Muriel vit Lise arriver par la rue Herriot, écouteurs sur les oreilles, l’air absent. Pas dans ses bons jours, se dit-elle.
Quand la jeune femme poussa la porte du café, Muriel lui fit un petit signe. Lise vint s’affaler à côté d’elle et retira ses écouteurs.
– La Sixième de Beethoven, c’est vraiment la symphonie que je préfère. Muriel fronça le sourcil : la Sixième, c’était la musique que Lise écoutait en boucle quand elle devait calmer sa nervosité.
– Ça s’est mal passé, aujourd’hui ? Après avoir commandé un double chocolat, Lise lâcha :
– J’ai encore eu une prise de bec avec Dupuis. Il faut dire que j’ai fait une bêtise dans l’analyse mais il avait mal préparé les éprouvettes.
– Ce n’est pas la première fois, murmura Muriel. Tu ne crois pas que tu devrais un peu lever le pied ? Tu as des congés à prendre et sous prétexte de…
– Il me faut d’abord terminer ce programme. Je m’y suis engagée à mon arrivée au laboratoire.
– Sans avoir terminé celui que tu suivais jusqu’à présent… A force de cumuler les engagements…

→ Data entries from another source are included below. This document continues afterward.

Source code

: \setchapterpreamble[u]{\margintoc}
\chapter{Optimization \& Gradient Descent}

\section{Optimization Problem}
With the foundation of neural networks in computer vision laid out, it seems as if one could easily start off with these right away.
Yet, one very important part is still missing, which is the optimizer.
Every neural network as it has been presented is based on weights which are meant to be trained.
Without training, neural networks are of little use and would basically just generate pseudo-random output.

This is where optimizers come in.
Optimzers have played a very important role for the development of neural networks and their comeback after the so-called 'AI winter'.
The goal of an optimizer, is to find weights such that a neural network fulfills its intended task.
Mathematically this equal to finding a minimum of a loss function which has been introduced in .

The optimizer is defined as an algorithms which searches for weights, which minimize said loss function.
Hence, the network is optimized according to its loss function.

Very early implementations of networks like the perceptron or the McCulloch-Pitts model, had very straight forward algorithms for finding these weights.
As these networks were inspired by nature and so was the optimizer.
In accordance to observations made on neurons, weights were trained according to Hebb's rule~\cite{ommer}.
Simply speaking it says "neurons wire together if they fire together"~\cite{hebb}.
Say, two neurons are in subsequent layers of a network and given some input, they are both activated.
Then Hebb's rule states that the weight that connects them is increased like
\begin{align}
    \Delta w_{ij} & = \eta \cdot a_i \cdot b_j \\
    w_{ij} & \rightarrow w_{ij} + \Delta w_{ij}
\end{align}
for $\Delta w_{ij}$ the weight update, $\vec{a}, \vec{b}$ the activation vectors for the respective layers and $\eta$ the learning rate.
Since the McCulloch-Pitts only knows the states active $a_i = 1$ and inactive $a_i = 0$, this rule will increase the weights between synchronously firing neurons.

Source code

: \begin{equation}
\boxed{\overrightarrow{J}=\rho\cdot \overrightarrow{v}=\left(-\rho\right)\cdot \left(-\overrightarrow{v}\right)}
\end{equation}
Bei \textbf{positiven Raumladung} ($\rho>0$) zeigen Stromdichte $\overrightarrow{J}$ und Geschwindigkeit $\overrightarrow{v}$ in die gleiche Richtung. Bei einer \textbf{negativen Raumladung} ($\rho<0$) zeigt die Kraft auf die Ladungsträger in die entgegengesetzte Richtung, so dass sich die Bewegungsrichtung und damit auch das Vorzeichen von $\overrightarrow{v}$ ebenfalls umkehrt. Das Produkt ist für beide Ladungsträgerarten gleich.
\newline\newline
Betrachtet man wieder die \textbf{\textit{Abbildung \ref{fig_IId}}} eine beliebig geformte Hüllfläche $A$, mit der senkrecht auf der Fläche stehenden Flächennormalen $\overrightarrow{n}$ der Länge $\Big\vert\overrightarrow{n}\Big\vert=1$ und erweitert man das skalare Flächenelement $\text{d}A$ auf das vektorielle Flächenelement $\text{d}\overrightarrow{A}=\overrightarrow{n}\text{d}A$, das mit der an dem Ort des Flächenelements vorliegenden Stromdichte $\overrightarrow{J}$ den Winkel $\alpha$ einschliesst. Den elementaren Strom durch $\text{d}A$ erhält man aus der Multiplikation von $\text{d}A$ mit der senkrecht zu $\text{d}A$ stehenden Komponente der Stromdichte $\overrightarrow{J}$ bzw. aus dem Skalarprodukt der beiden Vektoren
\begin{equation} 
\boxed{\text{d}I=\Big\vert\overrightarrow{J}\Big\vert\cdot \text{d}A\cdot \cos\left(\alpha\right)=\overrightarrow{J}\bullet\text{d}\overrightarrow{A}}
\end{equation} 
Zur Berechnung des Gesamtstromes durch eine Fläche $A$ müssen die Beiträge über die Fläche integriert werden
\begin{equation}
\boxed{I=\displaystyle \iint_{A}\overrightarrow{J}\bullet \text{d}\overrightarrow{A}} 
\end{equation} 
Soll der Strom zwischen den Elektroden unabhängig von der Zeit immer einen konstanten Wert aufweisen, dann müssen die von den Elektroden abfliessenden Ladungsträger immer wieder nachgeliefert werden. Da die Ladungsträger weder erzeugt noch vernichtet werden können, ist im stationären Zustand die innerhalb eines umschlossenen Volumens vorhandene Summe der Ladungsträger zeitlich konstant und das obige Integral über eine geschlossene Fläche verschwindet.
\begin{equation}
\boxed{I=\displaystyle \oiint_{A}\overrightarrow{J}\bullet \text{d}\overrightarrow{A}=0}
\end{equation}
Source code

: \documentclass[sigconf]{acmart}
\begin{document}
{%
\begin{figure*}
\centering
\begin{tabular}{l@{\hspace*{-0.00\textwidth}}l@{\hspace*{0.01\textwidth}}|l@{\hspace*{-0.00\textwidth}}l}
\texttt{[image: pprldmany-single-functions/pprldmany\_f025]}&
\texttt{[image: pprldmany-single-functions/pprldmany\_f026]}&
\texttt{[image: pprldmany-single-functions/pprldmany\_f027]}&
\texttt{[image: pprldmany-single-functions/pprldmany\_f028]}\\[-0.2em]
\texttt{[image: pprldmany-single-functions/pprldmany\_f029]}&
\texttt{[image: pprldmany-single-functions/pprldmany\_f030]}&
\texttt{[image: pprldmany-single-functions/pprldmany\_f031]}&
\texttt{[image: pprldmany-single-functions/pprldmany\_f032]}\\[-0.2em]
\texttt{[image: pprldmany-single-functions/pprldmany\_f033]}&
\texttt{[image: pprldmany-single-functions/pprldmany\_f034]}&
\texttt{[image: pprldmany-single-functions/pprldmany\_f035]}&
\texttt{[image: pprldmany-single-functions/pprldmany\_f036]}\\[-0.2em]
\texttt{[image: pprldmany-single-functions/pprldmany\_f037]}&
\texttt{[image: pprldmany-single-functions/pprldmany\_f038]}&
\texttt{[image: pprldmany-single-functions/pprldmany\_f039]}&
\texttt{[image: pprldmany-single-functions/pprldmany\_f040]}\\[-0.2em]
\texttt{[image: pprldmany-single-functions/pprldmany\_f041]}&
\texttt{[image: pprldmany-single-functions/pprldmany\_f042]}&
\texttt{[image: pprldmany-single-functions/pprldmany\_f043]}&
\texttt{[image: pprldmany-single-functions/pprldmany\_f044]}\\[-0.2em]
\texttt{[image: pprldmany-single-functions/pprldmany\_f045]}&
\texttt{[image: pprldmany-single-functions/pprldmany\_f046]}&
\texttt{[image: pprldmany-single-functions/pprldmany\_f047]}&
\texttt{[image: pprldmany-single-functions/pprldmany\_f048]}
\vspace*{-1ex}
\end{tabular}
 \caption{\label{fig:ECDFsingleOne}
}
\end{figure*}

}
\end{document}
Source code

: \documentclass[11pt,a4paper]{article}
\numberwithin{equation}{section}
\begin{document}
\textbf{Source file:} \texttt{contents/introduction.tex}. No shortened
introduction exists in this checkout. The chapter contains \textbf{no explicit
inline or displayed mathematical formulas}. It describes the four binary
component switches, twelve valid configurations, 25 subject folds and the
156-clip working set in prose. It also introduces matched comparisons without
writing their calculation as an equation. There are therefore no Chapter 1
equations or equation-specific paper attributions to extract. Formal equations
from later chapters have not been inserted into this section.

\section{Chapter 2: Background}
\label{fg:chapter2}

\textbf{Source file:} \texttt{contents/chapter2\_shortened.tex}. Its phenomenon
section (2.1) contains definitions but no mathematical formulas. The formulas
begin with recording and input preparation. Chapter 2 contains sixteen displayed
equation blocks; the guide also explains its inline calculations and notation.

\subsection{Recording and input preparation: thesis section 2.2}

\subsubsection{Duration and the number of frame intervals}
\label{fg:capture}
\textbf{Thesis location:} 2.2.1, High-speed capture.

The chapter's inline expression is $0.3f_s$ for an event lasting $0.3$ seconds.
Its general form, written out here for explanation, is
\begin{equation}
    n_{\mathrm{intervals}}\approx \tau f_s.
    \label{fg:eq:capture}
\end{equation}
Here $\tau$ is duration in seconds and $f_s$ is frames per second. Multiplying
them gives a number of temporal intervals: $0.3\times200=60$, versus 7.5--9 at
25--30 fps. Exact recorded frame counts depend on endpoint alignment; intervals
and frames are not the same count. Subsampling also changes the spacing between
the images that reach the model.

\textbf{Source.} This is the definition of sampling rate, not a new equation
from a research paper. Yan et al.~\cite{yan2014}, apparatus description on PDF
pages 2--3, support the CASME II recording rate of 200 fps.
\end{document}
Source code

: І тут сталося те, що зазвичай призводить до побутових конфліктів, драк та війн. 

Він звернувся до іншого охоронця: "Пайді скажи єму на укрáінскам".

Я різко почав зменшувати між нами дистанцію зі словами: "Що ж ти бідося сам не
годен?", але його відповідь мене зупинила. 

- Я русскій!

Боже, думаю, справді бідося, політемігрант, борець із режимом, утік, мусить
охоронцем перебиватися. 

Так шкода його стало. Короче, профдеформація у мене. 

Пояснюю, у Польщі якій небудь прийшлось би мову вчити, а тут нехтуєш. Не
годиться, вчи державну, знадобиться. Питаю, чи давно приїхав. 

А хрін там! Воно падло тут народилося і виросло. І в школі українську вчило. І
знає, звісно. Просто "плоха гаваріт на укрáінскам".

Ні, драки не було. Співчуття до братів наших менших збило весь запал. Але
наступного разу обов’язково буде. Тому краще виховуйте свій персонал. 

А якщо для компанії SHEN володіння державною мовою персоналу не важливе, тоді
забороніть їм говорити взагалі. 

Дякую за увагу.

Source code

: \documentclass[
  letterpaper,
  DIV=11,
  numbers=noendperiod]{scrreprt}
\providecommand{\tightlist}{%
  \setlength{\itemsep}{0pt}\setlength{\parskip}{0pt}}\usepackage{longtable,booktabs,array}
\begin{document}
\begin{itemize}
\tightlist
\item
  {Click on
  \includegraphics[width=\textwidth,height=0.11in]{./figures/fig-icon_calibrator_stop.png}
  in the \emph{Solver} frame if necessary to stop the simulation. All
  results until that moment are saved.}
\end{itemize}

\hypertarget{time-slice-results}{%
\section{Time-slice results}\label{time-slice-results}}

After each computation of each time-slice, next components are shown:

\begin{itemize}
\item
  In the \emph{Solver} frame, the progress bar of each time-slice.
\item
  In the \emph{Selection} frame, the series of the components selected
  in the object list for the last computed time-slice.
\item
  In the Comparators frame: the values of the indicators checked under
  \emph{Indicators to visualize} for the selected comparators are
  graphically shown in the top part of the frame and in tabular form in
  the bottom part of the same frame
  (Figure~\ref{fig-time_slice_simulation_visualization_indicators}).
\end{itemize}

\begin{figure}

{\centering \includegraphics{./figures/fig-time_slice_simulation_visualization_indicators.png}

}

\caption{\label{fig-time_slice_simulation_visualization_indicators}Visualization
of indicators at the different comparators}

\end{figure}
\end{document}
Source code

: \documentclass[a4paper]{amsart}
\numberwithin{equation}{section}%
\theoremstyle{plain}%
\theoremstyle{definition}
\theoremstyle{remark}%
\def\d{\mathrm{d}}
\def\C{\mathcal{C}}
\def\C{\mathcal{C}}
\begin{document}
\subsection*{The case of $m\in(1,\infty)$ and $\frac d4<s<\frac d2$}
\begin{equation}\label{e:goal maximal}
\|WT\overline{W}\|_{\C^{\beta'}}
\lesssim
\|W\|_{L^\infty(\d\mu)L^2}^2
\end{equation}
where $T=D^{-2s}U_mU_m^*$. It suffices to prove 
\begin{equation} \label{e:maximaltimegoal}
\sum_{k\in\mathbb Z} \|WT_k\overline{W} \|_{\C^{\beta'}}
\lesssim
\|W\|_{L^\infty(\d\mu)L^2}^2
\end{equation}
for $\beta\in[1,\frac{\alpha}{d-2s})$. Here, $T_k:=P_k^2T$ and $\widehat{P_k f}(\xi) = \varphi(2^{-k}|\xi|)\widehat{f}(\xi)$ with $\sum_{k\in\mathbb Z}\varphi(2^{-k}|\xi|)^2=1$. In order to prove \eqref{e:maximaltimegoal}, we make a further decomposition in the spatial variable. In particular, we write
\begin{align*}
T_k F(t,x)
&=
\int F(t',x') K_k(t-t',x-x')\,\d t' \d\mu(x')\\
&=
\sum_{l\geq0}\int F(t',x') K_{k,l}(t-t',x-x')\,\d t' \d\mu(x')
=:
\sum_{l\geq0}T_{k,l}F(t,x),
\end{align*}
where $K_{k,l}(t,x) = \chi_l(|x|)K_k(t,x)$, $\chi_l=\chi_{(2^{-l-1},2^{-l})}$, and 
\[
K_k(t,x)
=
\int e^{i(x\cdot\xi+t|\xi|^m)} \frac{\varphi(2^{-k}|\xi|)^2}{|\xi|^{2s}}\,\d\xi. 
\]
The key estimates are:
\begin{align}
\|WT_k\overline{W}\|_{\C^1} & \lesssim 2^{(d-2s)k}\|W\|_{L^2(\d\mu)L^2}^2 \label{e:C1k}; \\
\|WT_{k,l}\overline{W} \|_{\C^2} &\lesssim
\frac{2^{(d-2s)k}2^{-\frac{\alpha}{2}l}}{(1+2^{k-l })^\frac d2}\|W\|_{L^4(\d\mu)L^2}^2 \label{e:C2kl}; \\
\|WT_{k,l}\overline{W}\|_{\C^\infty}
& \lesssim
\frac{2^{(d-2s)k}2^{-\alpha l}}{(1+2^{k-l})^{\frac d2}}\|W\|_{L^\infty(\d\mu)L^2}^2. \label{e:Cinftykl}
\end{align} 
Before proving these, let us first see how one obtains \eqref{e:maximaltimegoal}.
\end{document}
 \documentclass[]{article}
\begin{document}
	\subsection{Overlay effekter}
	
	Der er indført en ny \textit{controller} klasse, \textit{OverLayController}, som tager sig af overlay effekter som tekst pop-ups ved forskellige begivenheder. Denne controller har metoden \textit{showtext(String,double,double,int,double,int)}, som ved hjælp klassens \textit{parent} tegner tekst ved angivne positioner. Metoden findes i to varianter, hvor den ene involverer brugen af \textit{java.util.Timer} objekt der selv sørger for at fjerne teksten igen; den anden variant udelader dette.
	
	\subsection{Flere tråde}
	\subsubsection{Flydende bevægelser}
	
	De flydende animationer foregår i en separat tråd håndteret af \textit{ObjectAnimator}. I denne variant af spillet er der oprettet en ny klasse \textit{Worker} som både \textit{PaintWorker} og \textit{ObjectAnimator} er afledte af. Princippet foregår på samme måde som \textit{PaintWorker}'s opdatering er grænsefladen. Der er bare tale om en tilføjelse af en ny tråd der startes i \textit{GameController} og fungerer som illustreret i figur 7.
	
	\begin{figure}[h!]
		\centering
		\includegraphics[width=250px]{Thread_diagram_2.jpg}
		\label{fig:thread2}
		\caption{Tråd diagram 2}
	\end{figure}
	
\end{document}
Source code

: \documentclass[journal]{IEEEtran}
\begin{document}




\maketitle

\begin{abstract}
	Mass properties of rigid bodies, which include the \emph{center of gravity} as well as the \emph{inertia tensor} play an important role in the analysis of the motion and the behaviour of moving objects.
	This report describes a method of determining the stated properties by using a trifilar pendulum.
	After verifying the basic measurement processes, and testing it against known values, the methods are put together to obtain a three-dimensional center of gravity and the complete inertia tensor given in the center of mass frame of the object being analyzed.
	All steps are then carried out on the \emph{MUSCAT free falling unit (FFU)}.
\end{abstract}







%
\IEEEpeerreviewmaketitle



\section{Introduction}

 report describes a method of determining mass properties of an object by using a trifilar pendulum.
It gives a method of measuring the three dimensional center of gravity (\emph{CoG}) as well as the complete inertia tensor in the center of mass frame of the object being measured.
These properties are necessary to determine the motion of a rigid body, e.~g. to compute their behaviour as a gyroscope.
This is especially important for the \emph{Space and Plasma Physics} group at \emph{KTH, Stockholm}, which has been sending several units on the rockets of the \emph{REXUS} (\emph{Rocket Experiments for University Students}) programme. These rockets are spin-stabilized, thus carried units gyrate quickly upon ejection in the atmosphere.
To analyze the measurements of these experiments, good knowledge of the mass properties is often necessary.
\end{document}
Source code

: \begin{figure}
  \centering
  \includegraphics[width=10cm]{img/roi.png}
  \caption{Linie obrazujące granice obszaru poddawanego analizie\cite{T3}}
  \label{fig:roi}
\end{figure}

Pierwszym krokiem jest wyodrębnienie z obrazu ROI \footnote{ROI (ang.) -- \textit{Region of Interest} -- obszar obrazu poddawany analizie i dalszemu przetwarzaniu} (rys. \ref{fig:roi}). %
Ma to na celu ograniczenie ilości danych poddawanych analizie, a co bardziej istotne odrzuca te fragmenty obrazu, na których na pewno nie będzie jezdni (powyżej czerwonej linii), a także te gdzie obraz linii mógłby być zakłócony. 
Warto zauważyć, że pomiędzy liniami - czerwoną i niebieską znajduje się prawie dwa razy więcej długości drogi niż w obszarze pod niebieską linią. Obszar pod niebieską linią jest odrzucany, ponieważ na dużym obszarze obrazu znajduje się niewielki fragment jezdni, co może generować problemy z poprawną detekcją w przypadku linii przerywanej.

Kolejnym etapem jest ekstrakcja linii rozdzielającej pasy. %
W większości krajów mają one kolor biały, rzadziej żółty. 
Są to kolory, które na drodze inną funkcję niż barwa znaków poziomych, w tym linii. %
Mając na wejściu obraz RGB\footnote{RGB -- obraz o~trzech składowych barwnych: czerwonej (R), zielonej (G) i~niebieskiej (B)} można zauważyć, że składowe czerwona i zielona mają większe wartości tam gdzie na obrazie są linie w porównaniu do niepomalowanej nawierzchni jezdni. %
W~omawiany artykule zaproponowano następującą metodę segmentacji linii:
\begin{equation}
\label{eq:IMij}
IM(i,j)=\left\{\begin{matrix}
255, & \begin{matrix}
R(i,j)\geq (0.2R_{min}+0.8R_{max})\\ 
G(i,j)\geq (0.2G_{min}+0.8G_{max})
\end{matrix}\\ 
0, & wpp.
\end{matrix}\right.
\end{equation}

– Tu veux dire que j’aurais dû refuser ce poste ? Alors que cette promotion, je me suis battue pour l’obtenir ? Muriel se tut, puis lâcha, pendant que Lise trempait les lèvres dans sa tasse :
– Tu vas finir par faire un burn out, si tu continues… Lise haussa les épaules de dédain. Elle savait pourtant que Muriel avait raison. Elle était près de craquer, elle s’en rendait compte au fil des petites erreurs qu’elle commettait dans ses manipulations de laboratoire, mais elle refusait de l’admettre. Elle changea de sujet puis, au milieu de la conversation, s’interrompit :
– J’ai oublié d’appeler Michel Grand pour le colloque de la semaine prochaine… Elle regarda sa montre, soupira :
– Il faut dire que ce matin, il m’en est encore arrivé une… Soudain, elle éclata en sanglots. Muriel attendit que la crise se passe, que Lise s’explique.